As regular readers of City Observatory know, we’ve pointed out serious problems with the Inrix congestion cost estimates.
It’s painful to watch an otherwise intelligent journal like The Economist uncritically reproduce the demonstrably fictitious congestion cost estimates. Carrying on the in the tradition of the Texas Transportation Institute, Inrix now annually produces some VERY SCARY NUMBERS about how much congestion supposedly costs travelers in cities around the world.
Congestion cost estimates are the horror fiction sub-genre of what we’ve called “Hagiometry.” Hagiography is flattery in prose form; hagiometry is flattery with numbers; and congestion cost estimates are designed solely to use big numbers to scare people into believing that a problem is somehow worse than it really is.

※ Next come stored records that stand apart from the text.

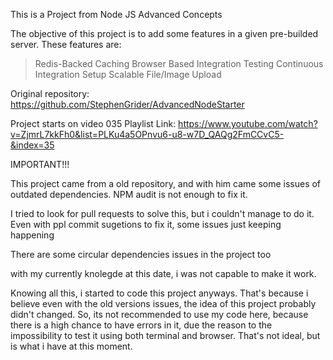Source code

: This is a Project from Node JS Advanced Concepts

The objective of this project is to add some features in a given pre-builded server.
These features are:

   > Redis-Backed Caching
   > Browser Based Integration Testing
   > Continuous Integration Setup
   > Scalable File/Image Upload

Original repository: https://github.com/StephenGrider/AdvancedNodeStarter

Project starts on video 035
Playlist Link: https://www.youtube.com/watch?v=ZjmrL7kkFh0&list=PLKu4a5OPnvu6-u8-w7D_QAQg2FmCCvC5-&index=35


IMPORTANT!!!

   This project came from a old repository, and with him came some issues of outdated dependencies.
   NPM audit is not enough to fix it.

   I tried to look for pull requests to solve this, but i couldn't manage to do it. Even with ppl commit sugetions to fix it, some issues just keeping happening

   There are some circular dependencies issues in the project too

   with my currently knolegde at this date, i was not capable to make it work.

   Knowing all this, i started to code this project anyways. That's because i believe even with the old versions issues, the idea of this project probably didn't changed.
   So, its not recommended to use my code here, because there is a high chance to have errors in it, due the reason to the impossibility to test it using both terminal and browser. That's not ideal, but is what i have at this moment.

The Inrix figures are an argument—and a remarkably flimsy one at that—masquerading as economic statistics. The implicit argument is that there is some state of the world in which people could travel just as fast at peak hours than they do when there’s no traffic on the roads. The cost estimates are constructed based on adding up how many more minutes it takes to travel when there’s traffic compared to when there are no traffic delays, and then multiplying that by some value of time. The math may be right, but the assumption imbedded in that argument, that there’s some way to build enough lanes to accomodate all that traffic, is just wrong.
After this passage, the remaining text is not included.